As I ALWAYS warn, F_E_D events almost always cause a knee jerk effect, but it may be this knee jerk effect we are seeing on the charts if indeed Bernie's Jackson Hole Speech tomorrow is either leaked, or obvious enough as to the outcome that Wall Street is setting up plans in to the event, which coincides with the weekly option expiration.
Looking at the Risk Asset Layout seems to confirm this, there are only a few questions left open as to the set up, most center on credit, but credit is also VERY near breakout highs which means probable head fake highs.
Here are some of the charts that relay this view in addition to the last two previous posts, if so, then our weekly call positioning, our longer term core positioning and patience in opening September/October Puts may be about to pay off all in the next day or so.
Unfortunately the charts didn't load in the order I wanted, we'll have to make due.
Energy, remove the noise with a 4 hour chart and the last turn down was a fairly small divergence, although it seemed large at the time, it is dwarfed by the size of the current leading negative,
The same is true of the USO 4 hour chart, the first divergence sending USO lower is dwarfed by the current one, this makes me confident in USO core shorts as well as September puts.
In fact, I may consider adding to USO puts in to October expiration if we get a move above the white trend line area or above recent resistance,
Financials are actually leading the market right now, a Financial position in both short term weekly calls and perhaps tomorrow longer term puts may make a lot of sense, the 1 min chart was positive, but is already seeing a negative divergence as Financials have gained a bit today.
Financials leading negative on the hourly is intense, stronger than the last major reversal.
Tech is still showing an intraday positive, as I said AAPL/BIDU look ready to pounce.
However as early as 5 mins, the leading negative in tech is overwhelming, possibly strong selling in momentum names like AAPL on any bit of strength.
Yields have been an excellent leading indicator, they remain negatively divergent.
If the SPX moves like this tomorrow and yields like this, we'll have an even bigger dislocation which have called the previous 3 major reversals.
The $AUD seems to be in line today...
The $AUD longer term is very dislocated, it also has called the last 3 major reversals with signals like this.

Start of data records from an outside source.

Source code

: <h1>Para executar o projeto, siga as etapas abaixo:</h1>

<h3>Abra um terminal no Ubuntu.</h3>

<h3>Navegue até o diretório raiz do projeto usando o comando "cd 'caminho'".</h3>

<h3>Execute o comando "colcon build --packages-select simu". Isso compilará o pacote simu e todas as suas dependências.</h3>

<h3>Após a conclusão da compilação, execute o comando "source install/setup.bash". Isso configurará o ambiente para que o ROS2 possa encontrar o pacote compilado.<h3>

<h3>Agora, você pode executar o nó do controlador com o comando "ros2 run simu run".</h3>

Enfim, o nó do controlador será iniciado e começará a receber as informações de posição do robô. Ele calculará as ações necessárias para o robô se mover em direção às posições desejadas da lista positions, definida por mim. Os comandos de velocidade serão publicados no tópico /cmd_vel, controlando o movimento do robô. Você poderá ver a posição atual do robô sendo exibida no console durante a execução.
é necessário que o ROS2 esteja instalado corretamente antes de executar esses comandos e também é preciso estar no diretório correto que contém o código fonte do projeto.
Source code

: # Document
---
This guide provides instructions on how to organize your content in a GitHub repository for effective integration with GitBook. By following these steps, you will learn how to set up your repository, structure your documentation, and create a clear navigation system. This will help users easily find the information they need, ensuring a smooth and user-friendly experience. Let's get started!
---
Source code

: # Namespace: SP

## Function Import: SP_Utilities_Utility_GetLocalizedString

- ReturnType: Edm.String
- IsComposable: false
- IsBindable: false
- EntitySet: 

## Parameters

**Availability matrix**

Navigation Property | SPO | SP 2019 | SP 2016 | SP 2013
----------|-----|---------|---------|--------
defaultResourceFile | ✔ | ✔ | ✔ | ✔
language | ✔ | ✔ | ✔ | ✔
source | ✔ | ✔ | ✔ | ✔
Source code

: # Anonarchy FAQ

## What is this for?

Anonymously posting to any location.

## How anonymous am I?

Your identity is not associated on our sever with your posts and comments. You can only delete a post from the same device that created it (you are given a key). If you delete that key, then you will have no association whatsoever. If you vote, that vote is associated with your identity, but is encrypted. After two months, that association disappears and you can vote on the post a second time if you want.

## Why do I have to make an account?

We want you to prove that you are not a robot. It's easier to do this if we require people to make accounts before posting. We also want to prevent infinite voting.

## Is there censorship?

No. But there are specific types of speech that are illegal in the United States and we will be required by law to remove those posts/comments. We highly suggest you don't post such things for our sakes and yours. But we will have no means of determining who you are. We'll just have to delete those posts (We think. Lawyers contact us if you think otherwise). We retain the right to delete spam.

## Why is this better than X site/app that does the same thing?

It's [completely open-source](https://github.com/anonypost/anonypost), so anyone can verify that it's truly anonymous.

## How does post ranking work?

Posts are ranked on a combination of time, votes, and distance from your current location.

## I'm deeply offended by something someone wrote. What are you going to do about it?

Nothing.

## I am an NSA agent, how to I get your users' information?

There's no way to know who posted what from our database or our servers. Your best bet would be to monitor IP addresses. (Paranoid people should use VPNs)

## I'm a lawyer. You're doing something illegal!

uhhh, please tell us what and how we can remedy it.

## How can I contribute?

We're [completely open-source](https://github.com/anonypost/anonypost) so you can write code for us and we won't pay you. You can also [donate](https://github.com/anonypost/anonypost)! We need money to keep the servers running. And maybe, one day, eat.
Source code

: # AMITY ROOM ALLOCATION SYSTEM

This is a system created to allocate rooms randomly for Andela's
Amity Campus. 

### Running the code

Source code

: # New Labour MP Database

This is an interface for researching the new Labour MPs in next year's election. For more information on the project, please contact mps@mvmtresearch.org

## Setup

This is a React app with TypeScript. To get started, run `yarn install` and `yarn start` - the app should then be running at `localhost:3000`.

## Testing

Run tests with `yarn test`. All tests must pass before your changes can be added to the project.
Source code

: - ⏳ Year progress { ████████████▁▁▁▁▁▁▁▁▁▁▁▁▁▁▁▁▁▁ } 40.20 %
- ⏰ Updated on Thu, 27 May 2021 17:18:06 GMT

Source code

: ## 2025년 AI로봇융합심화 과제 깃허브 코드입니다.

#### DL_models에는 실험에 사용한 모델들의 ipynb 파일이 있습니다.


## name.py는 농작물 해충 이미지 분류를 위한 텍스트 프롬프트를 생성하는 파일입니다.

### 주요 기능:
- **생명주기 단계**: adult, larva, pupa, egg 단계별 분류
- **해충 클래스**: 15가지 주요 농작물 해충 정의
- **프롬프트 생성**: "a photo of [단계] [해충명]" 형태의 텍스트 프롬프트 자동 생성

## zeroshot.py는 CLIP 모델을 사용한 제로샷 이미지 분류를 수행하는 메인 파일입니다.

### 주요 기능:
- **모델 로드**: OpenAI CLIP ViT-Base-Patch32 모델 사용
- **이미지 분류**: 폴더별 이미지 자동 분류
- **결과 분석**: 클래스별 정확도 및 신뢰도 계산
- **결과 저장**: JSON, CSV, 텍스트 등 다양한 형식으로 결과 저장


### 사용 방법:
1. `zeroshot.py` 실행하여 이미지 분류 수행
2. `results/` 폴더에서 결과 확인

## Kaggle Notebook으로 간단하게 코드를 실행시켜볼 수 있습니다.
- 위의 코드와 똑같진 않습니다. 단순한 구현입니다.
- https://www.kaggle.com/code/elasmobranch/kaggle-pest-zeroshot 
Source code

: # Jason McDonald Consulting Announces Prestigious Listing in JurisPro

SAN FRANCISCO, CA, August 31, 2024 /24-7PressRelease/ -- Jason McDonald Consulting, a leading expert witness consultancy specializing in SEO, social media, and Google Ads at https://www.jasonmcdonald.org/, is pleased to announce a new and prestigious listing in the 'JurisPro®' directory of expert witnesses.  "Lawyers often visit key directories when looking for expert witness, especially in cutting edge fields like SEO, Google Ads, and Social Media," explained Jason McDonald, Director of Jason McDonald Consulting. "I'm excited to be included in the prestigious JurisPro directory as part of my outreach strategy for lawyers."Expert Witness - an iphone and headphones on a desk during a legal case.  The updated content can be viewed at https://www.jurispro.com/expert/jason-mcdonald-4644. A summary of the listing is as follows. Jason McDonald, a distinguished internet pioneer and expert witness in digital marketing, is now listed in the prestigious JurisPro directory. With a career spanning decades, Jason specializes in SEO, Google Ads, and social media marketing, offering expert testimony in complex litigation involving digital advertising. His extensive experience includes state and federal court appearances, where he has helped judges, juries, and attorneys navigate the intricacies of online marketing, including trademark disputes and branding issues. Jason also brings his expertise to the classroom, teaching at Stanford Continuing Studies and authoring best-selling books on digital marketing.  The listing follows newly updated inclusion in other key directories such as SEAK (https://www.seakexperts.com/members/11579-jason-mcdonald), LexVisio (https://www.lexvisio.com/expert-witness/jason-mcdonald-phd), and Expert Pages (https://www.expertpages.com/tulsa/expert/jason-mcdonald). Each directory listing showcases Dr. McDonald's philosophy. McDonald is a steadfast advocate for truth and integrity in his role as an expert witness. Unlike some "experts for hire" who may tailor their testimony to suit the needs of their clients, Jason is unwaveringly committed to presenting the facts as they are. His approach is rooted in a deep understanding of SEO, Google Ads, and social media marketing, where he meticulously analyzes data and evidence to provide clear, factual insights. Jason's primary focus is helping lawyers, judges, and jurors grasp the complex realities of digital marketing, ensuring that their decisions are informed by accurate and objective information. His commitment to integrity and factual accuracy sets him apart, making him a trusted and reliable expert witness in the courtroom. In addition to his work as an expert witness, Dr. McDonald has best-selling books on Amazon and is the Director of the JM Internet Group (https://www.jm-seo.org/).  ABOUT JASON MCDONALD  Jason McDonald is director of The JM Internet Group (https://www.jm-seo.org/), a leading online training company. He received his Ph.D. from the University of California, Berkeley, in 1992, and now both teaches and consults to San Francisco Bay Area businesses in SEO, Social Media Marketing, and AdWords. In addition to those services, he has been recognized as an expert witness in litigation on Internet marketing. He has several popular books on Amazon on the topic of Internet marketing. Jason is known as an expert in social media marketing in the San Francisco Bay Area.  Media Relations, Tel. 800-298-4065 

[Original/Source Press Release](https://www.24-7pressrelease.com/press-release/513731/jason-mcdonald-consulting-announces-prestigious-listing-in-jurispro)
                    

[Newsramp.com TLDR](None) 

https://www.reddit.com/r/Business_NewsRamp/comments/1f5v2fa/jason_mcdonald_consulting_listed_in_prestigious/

When we had Euro strength in white, I showed you the 3C charts and that it wouldn't last, the next day (yesterday ) it fell apart and today the SPX reacted, they are short term converged, I don't expect this will last long, but I do think it will lead to lower Euro/SPX prices.
HY Credit isn't in sync with the market intraday, it's not doing much. I have questions about junk and corporate credit, I'll look closer in to those.
Energy was weak yesterday, today it's in line as the SPX fell.
I'm expecting a short term pop in energy, thus the reason for looking for USO to break resistance to add shorts/Puts tomorrow.
Momentum in Financials was weak yesterday, the SPX paid for it today, but now it is leading, this is why short term I'd be looking at FAS or an ultra long Financials, but ONLY VERY short term-remember Reg. T for day trading. After that, I'm looking to short Financial price strength, perhaps tomorrow, perhaps even early tomorrow.
Tech is in line with the market the last 2 days.
I'll follow up with additional clues/insights. However I get the feeling we are very much on the right track.